The problem
Gather every line from the entries below that includes "value".

(Saved data entries)
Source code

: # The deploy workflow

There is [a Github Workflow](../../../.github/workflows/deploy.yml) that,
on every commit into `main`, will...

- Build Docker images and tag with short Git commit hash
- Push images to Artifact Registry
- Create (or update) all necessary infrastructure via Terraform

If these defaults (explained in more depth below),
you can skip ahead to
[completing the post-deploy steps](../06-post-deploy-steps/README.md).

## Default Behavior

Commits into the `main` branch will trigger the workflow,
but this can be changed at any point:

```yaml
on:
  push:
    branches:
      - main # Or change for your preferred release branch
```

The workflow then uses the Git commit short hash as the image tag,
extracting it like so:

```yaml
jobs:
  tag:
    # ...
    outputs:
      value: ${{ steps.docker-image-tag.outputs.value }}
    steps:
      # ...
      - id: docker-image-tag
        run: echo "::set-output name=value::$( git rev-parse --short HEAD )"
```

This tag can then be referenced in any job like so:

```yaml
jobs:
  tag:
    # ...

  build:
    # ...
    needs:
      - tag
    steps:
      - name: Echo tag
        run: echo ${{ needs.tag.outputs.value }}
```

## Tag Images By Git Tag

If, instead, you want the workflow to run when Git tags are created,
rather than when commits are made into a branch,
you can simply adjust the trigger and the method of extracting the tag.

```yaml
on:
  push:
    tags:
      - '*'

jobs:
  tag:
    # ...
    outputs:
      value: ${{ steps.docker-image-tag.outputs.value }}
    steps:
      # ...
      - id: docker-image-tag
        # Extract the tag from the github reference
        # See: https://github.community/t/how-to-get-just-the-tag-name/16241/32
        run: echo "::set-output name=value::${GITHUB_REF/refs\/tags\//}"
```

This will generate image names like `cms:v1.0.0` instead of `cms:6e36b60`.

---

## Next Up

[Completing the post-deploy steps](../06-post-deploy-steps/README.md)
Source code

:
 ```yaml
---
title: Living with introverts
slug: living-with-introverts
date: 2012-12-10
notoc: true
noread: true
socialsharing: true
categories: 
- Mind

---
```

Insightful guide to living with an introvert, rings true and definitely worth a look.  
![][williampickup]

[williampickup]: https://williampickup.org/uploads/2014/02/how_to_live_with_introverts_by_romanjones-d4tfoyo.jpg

Task solution
      value: ${{ steps.docker-image-tag.outputs.value }}
        run: echo "::set-output name=value::$( git rev-parse --short HEAD )"
        run: echo ${{ needs.tag.outputs.value }}
      value: ${{ steps.docker-image-tag.outputs.value }}
        run: echo "::set-output name=value::${GITHUB_REF/refs\/tags\//}"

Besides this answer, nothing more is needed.